(Brief):
Each line of the entries that mentions the string "memory" needs to be reported.

(Stored data):
=== Section Start ===

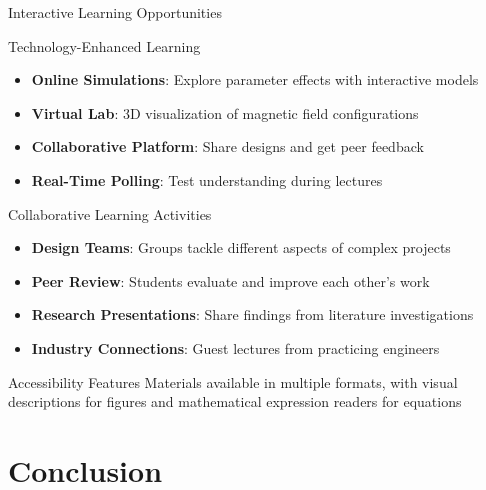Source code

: \documentclass[aspectratio=169,xcolor={table,dvipsnames}]{beamer}
\begin{document}
\begin{frame}{Interactive Learning Opportunities}
    \begin{block}{Technology-Enhanced Learning}
        \begin{itemize}
            \item \textbf{Online Simulations}: Explore parameter effects with interactive models
            \item \textbf{Virtual Lab}: 3D visualization of magnetic field configurations
            \item \textbf{Collaborative Platform}: Share designs and get peer feedback
            \item \textbf{Real-Time Polling}: Test understanding during lectures
        \end{itemize}
    \end{block}
    
    \begin{block}{Collaborative Learning Activities}
        \begin{itemize}
            \item \textbf{Design Teams}: Groups tackle different aspects of complex projects
            \item \textbf{Peer Review}: Students evaluate and improve each other's work
            \item \textbf{Research Presentations}: Share findings from literature investigations
            \item \textbf{Industry Connections}: Guest lectures from practicing engineers
        \end{itemize}
    \end{block}
    
    \begin{alertblock}{Accessibility Features}
        Materials available in multiple formats, with visual descriptions for figures and mathematical expression readers for equations
    \end{alertblock}
\end{frame}

\section{Conclusion}
\end{document}
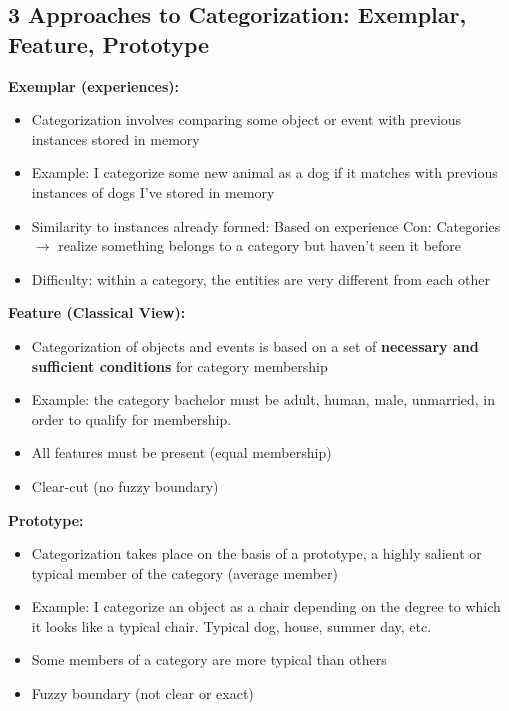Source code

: \documentclass{article}
\begin{document}
\subsection{3 Approaches to Categorization: Exemplar, Feature, Prototype}

\noindent \textbf{Exemplar (experiences):}
\begin{itemize}
    \item Categorization involves comparing some object or event with previous instances stored in memory 
    \item Example: I categorize some new animal as a dog if it matches with previous instances of dogs I've stored in memory
    \item Similarity to instances already formed: 
        \subitem Based on experience
        \subitem Con: Categories $\rightarrow$ realize something belongs to a category but haven't seen it before
    \item Difficulty: within a category, the entities are very different from each other
\end{itemize}

\noindent \textbf{Feature (Classical View):}
\begin{itemize}
    \item Categorization of objects and events is based on a set of \textbf{necessary and sufficient conditions} for category membership
    \item Example: the category bachelor must be adult, human, male, unmarried, in order to qualify for membership. 
    \item All features must be present (equal membership)
    \item Clear-cut (no fuzzy boundary)
\end{itemize}

\noindent \textbf{Prototype:}
\begin{itemize}
    \item Categorization takes place on the basis of a prototype, a highly salient or typical member of the category (average member)
    \item Example: I categorize an object as a chair depending on the degree to which it looks like a typical chair. Typical dog, house, summer day, etc. 
    \item Some members of a category are more typical than others 
    \item Fuzzy boundary (not clear or exact)
\end{itemize}
\end{document}
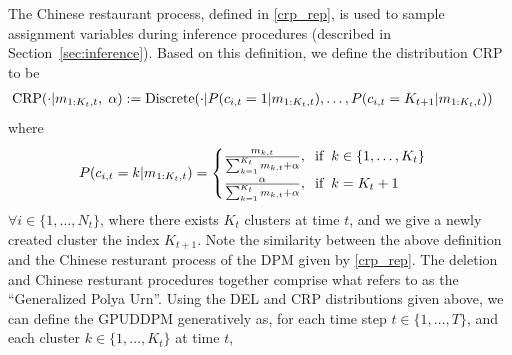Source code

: \documentclass[smallcondensed, final]{svjour3}
\begin{document}
The Chinese restaurant process, defined in \eqref{crp_rep}, is used to sample assignment variables during inference procedures (described in Section~\ref{sec:inference}). Based on this definition, we define the distribution CRP to be
\begin{equation}
\label{CRP}
\begin{split}
\text{CRP} & (\cdot | m_{1:K_{t},t}, \hspace{1mm} \alpha) :=
\text{Discrete}(\cdot | P(c_{i,t}=1 | m_{1:K_{t},t}), \ldots, P(c_{i,t}=K_{t+1}  | m_{1:K_{t},t}))
\end{split}
\end{equation}
where
\begin{equation}
P(c_{i,t}=k  | m_{1:K_{t},t}) = 
\begin{cases}
\frac{m_{k,t}}{\sum_{k=1}^{K_{t}} m_{k,t} + \alpha}, \hspace{2mm} \text{if} \hspace{2mm} k \in \{ 1, \ldots, K_{t} \} \\
\frac{\alpha}{\sum_{k=1}^{K_{t}} m_{k,t} + \alpha}, \hspace{2mm} \text{if} \hspace{2mm} k = K_{t} + 1
\end{cases}
\end{equation}
$\forall i \in \{1, \ldots, N_{t} \}$, where there exists $K_{t}$ clusters at time $t$, and we give a newly created cluster the index $K_{t+1}$. Note the similarity between the above definition and the Chinese resturant process of the DPM given by \eqref{crp_rep}. The deletion and Chinese resturant procedures together comprise what \cite{caron_2007} refers to as the ``Generalized Polya Urn''. Using the DEL and CRP distributions given above, we can define the GPUDDPM generatively as, for each time step $t \in \{1, \ldots, T\}$, and each cluster $k \in \{ 1, \ldots, K_{t} \}$ at time $t$,  %
\end{document}

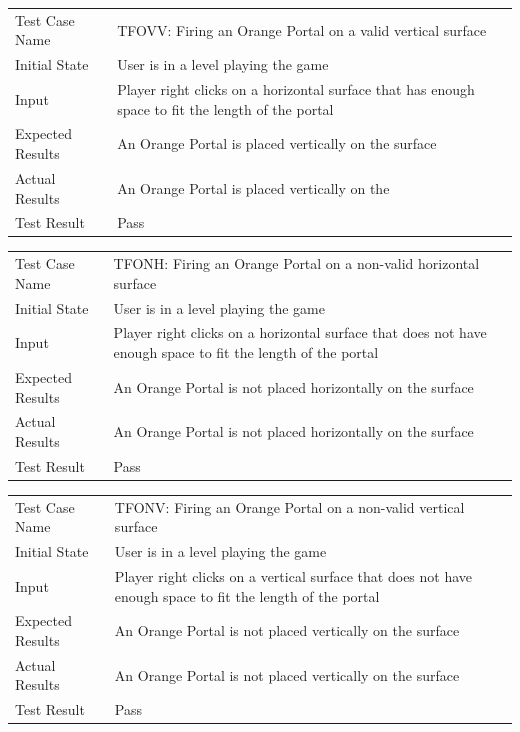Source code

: \documentclass[12pt, titlepage]{article}
\begin{document}
\begin{center}
\begin{tabular}{ | l | p{10cm} | }
\hline
Test Case Name & TFOVV: Firing an Orange Portal on a valid vertical surface	\\
Initial State & User is in a level playing the game	\\
Input & Player right clicks on a horizontal surface that has enough space to fit the length of the portal	\\
Expected Results & An Orange Portal is placed vertically on the surface	\\
Actual Results & An Orange Portal is placed vertically on the 	\\
Test Result & Pass	\\
\hline
\end{tabular}
\end{center}

\begin{center}
\begin{tabular}{ | l | p{10cm} | }
\hline
Test Case Name & TFONH: Firing an Orange Portal on a non-valid horizontal surface	\\
Initial State & User is in a level playing the game	\\
Input & Player right clicks on a horizontal surface that does not have enough space to fit the length of the portal	\\
Expected Results & An Orange Portal is not placed horizontally on the surface	\\
Actual Results & An Orange Portal is not placed horizontally on the surface	\\
Test Result & Pass	\\
\hline
\end{tabular}
\end{center}

\begin{center}
\begin{tabular}{ | l | p{10cm} | }
\hline
Test Case Name & TFONV: Firing an Orange Portal on a non-valid vertical surface	\\
Initial State & User is in a level playing the game	\\
Input & Player right clicks on a vertical surface that does not have enough space to fit the length of the portal	\\
Expected Results & An Orange Portal is not placed vertically on the surface	\\
Actual Results & An Orange Portal is not placed vertically on the surface	\\
Test Result & Pass	\\
\hline
\end{tabular}
\end{center}
\end{document}
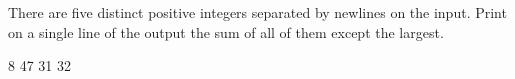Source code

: 




There are five distinct positive integers separated by newlines on the input. Print on a single line of the output the sum of all of them except the largest.

8
47
31
32
\koniec

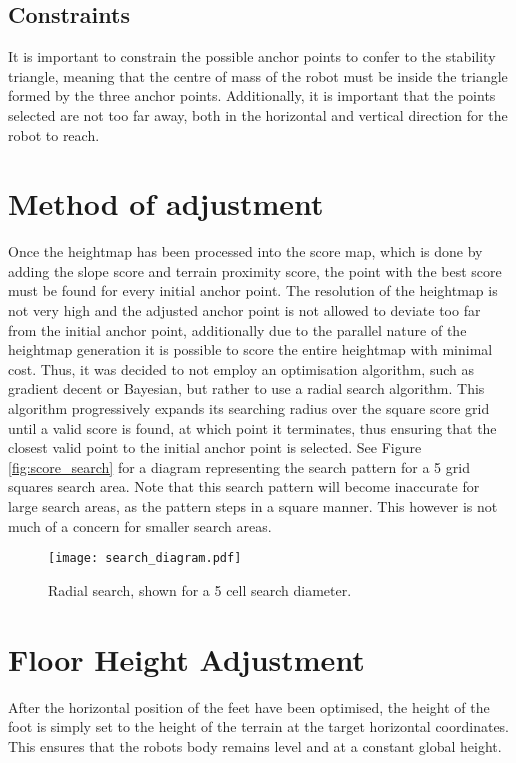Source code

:     \subsection{Constraints}
    It is important to constrain the possible anchor points to confer to the stability triangle,
    meaning that the centre of mass of the robot must be inside the triangle formed by the three
    anchor points. Additionally, it is important that the points selected are not too far away,
    both in the horizontal and vertical direction for the robot to reach.


\section{Method of adjustment} \label{sec:radial_search}
    Once the heightmap has been processed into the score map, which is done by adding the
    slope score and terrain proximity score, the point with the best score must be found for every
    initial anchor point.
    The resolution of the heightmap is not very high and the adjusted anchor point is not
    allowed to deviate too far from the initial anchor point, additionally due to the parallel nature
    of the heightmap generation it is possible to score the entire heightmap with minimal cost.
    Thus, it was decided to not employ an optimisation algorithm, such as gradient decent or
    Bayesian, but rather to use a radial search algorithm. This algorithm progressively expands
    its searching radius over the square score grid until a valid score is found, at which point it
    terminates, thus ensuring that the closest valid point to the initial anchor point is selected.
    See Figure \ref{fig:score_search} for a diagram representing the search pattern for a 5 grid squares search area.
    Note that this search pattern will become inaccurate for large search areas, as the pattern steps
    in a square manner. This however is not much of a concern for smaller search areas.

    \begin{figure}[h]
        \centering
        \texttt{[image: search\_diagram.pdf]}
        \caption{Radial search, shown for a 5 cell search diameter.}
        \label{fig:radial_search}
    \end{figure}

    \section{Floor Height Adjustment} \label{sec:height_adjust}
    After the horizontal position of the feet have been optimised, the height of the foot is simply set to the height of the
    terrain at the target horizontal coordinates. This ensures that the robots body remains level and at a constant global height.

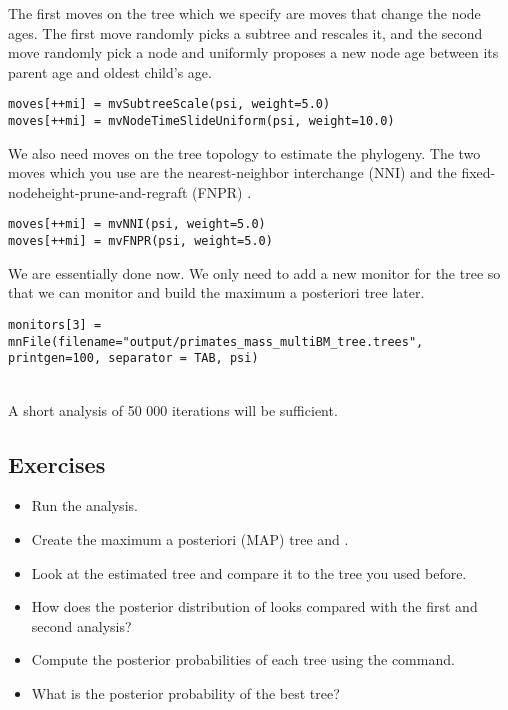 The first moves on the tree which we specify are moves that change the node ages. The first move randomly picks a subtree and rescales it, and the second move randomly pick a node and uniformly proposes a new node age between its parent age and oldest child's age.
{\tt \small \begin{snugshade*}
\begin{lstlisting}
moves[++mi] = mvSubtreeScale(psi, weight=5.0)
moves[++mi] = mvNodeTimeSlideUniform(psi, weight=10.0)
\end{lstlisting}
\end{snugshade*}}

We also need moves on the tree topology to estimate the phylogeny. The two moves which you use are the nearest-neighbor interchange (NNI) and the fixed-nodeheight-prune-and-regraft (FNPR) \citep{Hohna2012}.
{\tt \small \begin{snugshade*}
\begin{lstlisting}
moves[++mi] = mvNNI(psi, weight=5.0)
moves[++mi] = mvFNPR(psi, weight=5.0)\end{lstlisting}
\end{snugshade*}}
We are essentially done now. We  only need to add a new monitor for the tree so that we can monitor and build the maximum a posteriori tree later.
{\tt \small \begin{snugshade*}
\begin{lstlisting}
monitors[3] = mnFile(filename="output/primates_mass_multiBM_tree.trees", printgen=100, separator = TAB, psi)
\end{lstlisting}
\end{snugshade*}}

\noindent \\ \impmark A short analysis of 50 000 iterations will be sufficient.


\subsection*{Exercises}

\begin{itemize}
\item
Run the analysis.
\item
Create the maximum a posteriori (MAP) tree  and .
\item
Look at the estimated tree and compare it to the tree you used before.
\item 
How does the posterior distribution of  looks compared with the first and second analysis?
\item
Compute the posterior probabilities of each tree using the  command.
\item
What is the posterior probability of the best tree?
\end{itemize}

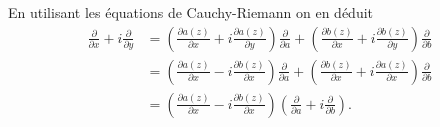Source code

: {{En utilisant les \'equations de Cauchy-Riemann on en d\'eduit
$$\begin{aligned}
\frac{\partial }{\partial x}+i\frac{\partial }{\partial y}&= \left(\frac{\partial a(z)}{\partial x}+i \frac{\partial a(z)}{\partial y} \right)\frac{\partial }{\partial a}
+ \left(\frac{\partial b(z)}{\partial x}+i \frac{\partial b(z)}{\partial y} \right)\frac{\partial }{\partial b}\\
&= \left(\frac{\partial a(z)}{\partial x}-i \frac{\partial b(z)}{\partial x} \right)\frac{\partial }{\partial a}
+ \left(\frac{\partial b(z)}{\partial x}+i \frac{\partial a(z)}{\partial x} \right)\frac{\partial }{\partial b}\\
&=\left(\frac{\partial a(z)}{\partial x}-i \frac{\partial b(z)}{\partial x} \right)\left(\frac{\partial }{\partial a}+i\frac{\partial }{\partial b}\right).
\end{aligned}$$}
}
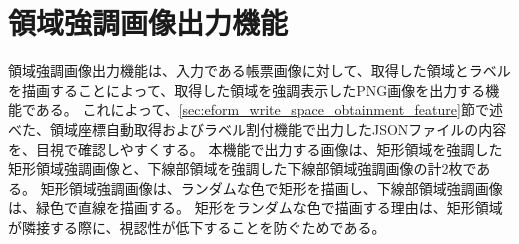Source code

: \section{領域強調画像出力機能}\label{sec:highlighted_area_image_output}
領域強調画像出力機能は、入力である帳票画像に対して、取得した領域とラベルを描画することによって、取得した領域を強調表示したPNG画像を出力する機能である。
これによって、\ref{sec:eform_write_space_obtainment_feature}節で述べた、領域座標自動取得およびラベル割付機能で出力したJSONファイルの内容を、目視で確認しやすくする。
本機能で出力する画像は、矩形領域を強調した矩形領域強調画像と、下線部領域を強調した下線部領域強調画像の計2枚である。
矩形領域強調画像は、ランダムな色で矩形を描画し、下線部領域強調画像は、緑色で直線を描画する。
矩形をランダムな色で描画する理由は、矩形領域が隣接する際に、視認性が低下することを防ぐためである。

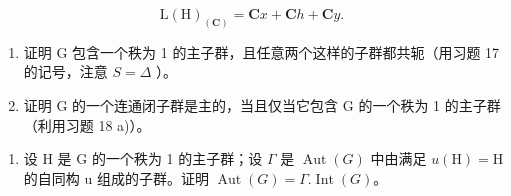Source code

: \[
\mathrm{L} (\mathrm{H}) _ {(\mathbf {C})} = \mathbf {C} x + \mathbf {C} h + \mathbf {C} y.
\]

\begin{enumerate}
\def\labelenumi{\alph{enumi})}
\setcounter{enumi}{1}
\item
  证明 G 包含一个秩为 1 的主子群，且任意两个这样的子群都共轭（用习题 17 的记号，注意 \(S = \Delta\) ）。
\item
  证明 G 的一个连通闭子群是主的，当且仅当它包含 G 的一个秩为 1 的主子群（利用习题 18 a)）。
\end{enumerate}

\begin{enumerate}
\def\labelenumi{\arabic{enumi})}
\setcounter{enumi}{21}
\item
  设 H 是 G 的一个秩为 1 的主子群；设 \(\Gamma\) 是 \(\operatorname{Aut}(G)\) 中由满足 \(u(\mathrm{H}) = \mathrm{H}\) 的自同构 u 组成的子群。证明 \(\operatorname{Aut}(G) = \Gamma.\operatorname{Int}(G)\)。
\end{enumerate}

=== Section End ===

(Reply):
    \item Categorization involves comparing some object or event with previous instances stored in memory 
    \item Example: I categorize some new animal as a dog if it matches with previous instances of dogs I've stored in memory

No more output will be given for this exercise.